Options reference
Every option that any ext-infer method accepts, in one table per
method. For conceptual context on individual options, follow the
links in the rightmost column.
Model::load($path, $options)
The second argument is an associative array. Keys are kept as snake-case strings (like PHP ini settings) because load-time tuning is rare and the array form composes well with config arrays loaded from disk.
| Key | Type | Default | See |
|---|---|---|---|
n_gpu_layers | int | 0 | Performance tuning |
use_mmap | bool | true | Performance tuning |
use_mlock | bool | false | Performance tuning |
embedding | bool | false | Embeddings |
pooling | string | 'unspecified' | Embeddings |
Validation rules
- Unknown keys are not rejected — they’re silently ignored. This is
deliberate (forward-compatibility for callers loading config from
files), but it means typos will be silent. If you suspect a typo,
verify with
var_dumpagainst the same string before reporting a bug. - Type mismatches are rejected, with a clear message:
invalid option n_gpu_layers: expected integer. - Negative integers and out-of-range values for
n_gpu_layersare rejected:invalid option n_gpu_layers: must be non-negative. poolingaccepts only the six strings listed in Embeddings → Pooling.
Model::chat($prompt, ...)
Named arguments — no array. PHP 8.0+ named-arguments syntax echoes the
ident verbatim, so you write maxTokens: 256 (camelCase, per PSR-12).

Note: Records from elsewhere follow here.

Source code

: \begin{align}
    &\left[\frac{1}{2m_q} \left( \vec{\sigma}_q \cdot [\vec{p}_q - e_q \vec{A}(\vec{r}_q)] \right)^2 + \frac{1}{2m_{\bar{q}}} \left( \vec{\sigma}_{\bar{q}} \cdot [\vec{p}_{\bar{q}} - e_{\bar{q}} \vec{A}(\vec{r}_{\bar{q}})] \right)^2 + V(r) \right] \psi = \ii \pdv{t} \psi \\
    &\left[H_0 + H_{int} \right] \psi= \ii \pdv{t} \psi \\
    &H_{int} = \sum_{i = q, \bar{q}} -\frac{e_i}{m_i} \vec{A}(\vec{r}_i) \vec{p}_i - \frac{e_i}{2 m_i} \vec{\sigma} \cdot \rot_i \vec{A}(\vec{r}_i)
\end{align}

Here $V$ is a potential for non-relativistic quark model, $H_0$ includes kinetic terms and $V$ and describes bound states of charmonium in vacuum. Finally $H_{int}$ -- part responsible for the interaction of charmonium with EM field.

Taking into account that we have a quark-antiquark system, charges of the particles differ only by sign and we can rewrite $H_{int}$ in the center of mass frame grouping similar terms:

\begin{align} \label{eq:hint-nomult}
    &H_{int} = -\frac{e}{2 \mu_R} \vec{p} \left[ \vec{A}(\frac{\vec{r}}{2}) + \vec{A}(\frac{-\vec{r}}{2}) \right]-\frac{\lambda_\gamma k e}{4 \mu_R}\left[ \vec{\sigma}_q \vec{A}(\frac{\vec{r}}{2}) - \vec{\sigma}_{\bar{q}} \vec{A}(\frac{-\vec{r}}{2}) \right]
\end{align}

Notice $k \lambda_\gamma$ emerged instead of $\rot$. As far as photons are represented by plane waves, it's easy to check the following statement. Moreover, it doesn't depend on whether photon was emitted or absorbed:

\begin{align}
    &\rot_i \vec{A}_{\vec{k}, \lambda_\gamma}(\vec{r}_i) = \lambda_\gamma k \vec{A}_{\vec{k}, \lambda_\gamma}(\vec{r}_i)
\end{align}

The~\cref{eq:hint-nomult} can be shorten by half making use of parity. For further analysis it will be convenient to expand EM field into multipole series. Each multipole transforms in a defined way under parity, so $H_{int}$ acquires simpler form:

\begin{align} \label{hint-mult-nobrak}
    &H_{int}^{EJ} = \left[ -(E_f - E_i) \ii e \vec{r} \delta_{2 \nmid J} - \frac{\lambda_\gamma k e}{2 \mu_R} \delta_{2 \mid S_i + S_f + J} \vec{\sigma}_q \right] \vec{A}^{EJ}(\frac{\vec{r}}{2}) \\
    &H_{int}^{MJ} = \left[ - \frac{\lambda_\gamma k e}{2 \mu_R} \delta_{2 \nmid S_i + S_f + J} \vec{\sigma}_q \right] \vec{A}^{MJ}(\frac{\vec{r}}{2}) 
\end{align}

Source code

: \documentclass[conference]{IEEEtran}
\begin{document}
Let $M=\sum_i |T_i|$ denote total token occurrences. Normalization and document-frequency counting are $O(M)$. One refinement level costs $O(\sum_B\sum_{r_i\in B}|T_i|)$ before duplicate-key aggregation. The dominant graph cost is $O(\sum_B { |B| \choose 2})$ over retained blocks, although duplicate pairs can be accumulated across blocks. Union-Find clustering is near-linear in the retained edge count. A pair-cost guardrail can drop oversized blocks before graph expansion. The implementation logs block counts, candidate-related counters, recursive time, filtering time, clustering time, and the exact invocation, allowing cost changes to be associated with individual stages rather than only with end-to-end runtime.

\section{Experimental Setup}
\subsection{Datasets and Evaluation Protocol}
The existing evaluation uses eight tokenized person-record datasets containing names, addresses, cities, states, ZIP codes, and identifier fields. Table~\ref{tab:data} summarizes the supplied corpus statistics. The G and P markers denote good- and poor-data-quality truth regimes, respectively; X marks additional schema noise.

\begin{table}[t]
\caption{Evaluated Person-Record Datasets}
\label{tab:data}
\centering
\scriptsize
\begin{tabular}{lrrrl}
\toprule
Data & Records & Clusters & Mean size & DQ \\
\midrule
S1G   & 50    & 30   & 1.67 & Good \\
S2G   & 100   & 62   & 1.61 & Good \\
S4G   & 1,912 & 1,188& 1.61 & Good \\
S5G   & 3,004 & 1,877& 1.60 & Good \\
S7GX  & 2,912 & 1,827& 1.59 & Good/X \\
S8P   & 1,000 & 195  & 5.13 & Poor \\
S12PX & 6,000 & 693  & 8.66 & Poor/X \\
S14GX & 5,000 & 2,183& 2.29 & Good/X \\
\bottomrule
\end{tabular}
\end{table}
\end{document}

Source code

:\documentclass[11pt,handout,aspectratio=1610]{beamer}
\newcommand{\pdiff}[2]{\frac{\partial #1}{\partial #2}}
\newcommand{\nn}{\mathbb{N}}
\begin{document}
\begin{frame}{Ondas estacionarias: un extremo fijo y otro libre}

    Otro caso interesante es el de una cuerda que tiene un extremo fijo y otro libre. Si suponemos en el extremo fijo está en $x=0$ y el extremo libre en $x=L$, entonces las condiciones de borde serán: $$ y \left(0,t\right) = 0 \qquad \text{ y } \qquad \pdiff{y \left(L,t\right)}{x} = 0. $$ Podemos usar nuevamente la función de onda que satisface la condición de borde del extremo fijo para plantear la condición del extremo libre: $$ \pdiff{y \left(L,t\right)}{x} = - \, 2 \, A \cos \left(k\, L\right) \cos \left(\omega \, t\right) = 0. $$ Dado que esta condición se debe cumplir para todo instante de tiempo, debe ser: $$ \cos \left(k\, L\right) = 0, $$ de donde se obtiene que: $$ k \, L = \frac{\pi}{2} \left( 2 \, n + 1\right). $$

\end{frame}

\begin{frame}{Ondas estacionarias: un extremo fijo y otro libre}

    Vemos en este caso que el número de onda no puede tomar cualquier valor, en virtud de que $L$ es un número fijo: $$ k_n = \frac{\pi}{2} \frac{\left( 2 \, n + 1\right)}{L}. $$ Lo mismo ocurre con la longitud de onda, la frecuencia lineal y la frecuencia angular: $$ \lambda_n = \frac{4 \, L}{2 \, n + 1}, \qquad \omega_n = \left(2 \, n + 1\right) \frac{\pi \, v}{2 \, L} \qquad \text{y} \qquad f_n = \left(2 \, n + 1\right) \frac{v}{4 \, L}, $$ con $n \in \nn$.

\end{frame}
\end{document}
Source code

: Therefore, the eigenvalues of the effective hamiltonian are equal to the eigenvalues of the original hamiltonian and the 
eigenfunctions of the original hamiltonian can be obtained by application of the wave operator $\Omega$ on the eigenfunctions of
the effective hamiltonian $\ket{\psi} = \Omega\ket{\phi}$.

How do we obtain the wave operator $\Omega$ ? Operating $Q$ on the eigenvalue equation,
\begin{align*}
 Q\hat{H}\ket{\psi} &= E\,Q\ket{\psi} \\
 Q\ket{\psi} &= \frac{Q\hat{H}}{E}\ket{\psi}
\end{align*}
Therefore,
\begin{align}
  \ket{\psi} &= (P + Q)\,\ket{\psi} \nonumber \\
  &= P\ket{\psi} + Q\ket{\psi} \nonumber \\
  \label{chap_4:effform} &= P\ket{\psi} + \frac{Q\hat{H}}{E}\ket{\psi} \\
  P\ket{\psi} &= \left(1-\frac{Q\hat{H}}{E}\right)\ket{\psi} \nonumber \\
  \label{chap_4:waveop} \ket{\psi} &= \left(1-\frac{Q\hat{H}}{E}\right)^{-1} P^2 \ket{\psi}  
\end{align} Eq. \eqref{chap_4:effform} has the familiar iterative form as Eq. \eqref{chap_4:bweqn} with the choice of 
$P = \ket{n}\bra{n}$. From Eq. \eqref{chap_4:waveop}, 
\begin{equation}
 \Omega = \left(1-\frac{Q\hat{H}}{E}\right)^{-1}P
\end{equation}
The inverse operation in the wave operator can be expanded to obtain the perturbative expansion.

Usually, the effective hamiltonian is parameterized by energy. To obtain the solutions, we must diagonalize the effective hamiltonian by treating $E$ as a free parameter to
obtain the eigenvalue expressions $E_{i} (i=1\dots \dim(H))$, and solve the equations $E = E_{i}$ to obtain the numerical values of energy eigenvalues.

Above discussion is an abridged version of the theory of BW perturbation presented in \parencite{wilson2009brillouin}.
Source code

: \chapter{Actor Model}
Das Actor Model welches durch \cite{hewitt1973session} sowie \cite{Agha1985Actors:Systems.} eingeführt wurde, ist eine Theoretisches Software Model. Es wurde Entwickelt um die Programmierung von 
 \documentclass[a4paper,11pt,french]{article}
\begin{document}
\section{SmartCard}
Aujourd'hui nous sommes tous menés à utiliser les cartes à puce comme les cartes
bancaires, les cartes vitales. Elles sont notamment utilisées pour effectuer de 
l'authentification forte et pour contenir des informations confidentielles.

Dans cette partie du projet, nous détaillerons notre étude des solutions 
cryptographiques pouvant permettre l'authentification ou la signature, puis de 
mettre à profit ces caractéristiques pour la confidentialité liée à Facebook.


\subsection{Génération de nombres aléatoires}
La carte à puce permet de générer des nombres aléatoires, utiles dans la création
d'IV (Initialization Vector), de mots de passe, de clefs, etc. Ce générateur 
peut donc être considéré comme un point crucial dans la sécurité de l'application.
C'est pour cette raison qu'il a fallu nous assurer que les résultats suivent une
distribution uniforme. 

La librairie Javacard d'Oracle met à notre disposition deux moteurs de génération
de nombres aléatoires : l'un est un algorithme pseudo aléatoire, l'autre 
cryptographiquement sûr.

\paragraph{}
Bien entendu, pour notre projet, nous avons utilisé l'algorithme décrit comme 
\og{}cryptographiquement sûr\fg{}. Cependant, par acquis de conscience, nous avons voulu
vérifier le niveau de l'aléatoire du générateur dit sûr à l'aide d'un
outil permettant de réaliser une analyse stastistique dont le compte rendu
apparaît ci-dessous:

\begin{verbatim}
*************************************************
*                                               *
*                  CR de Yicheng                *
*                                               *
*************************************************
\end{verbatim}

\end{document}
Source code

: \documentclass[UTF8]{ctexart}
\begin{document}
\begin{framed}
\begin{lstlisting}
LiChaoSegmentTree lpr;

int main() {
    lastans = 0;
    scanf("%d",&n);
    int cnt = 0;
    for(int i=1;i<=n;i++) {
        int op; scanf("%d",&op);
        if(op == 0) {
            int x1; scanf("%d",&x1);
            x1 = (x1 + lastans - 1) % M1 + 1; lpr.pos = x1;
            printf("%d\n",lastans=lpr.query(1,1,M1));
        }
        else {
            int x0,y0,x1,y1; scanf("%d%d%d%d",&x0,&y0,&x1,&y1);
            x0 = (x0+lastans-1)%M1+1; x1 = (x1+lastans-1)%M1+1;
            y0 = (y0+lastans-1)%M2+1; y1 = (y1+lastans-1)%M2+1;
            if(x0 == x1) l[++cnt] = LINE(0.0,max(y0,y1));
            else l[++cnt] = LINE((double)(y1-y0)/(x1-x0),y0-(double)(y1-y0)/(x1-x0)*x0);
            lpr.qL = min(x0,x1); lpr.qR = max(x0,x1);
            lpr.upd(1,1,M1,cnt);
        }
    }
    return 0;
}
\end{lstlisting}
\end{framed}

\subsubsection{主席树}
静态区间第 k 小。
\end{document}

| Argument | Type | Default | See |
|---|---|---|---|
$prompt | \Displace\Infer\Prompt | required | Prompts |
maxTokens | int | 128 | Chat completions |
nCtx | int | 2048 | Chat completions |
temperature | float | 0.0 | Chat completions |
seed | int | 1234 | Chat completions |
Behavior
temperature = 0.0is greedy (deterministic).> 0.0samples, controlled byseed.seedis only consulted whentemperature > 0.maxTokenscaps generation. Hitting it setsResponse::finishReason()to'length'.nCtxis the context window for this call. If the rendered prompt exceeds it,InferenceExceptionis raised before generation starts.
Model::raw($prompt, ...)
Same named-argument shape as chat() plus addBos.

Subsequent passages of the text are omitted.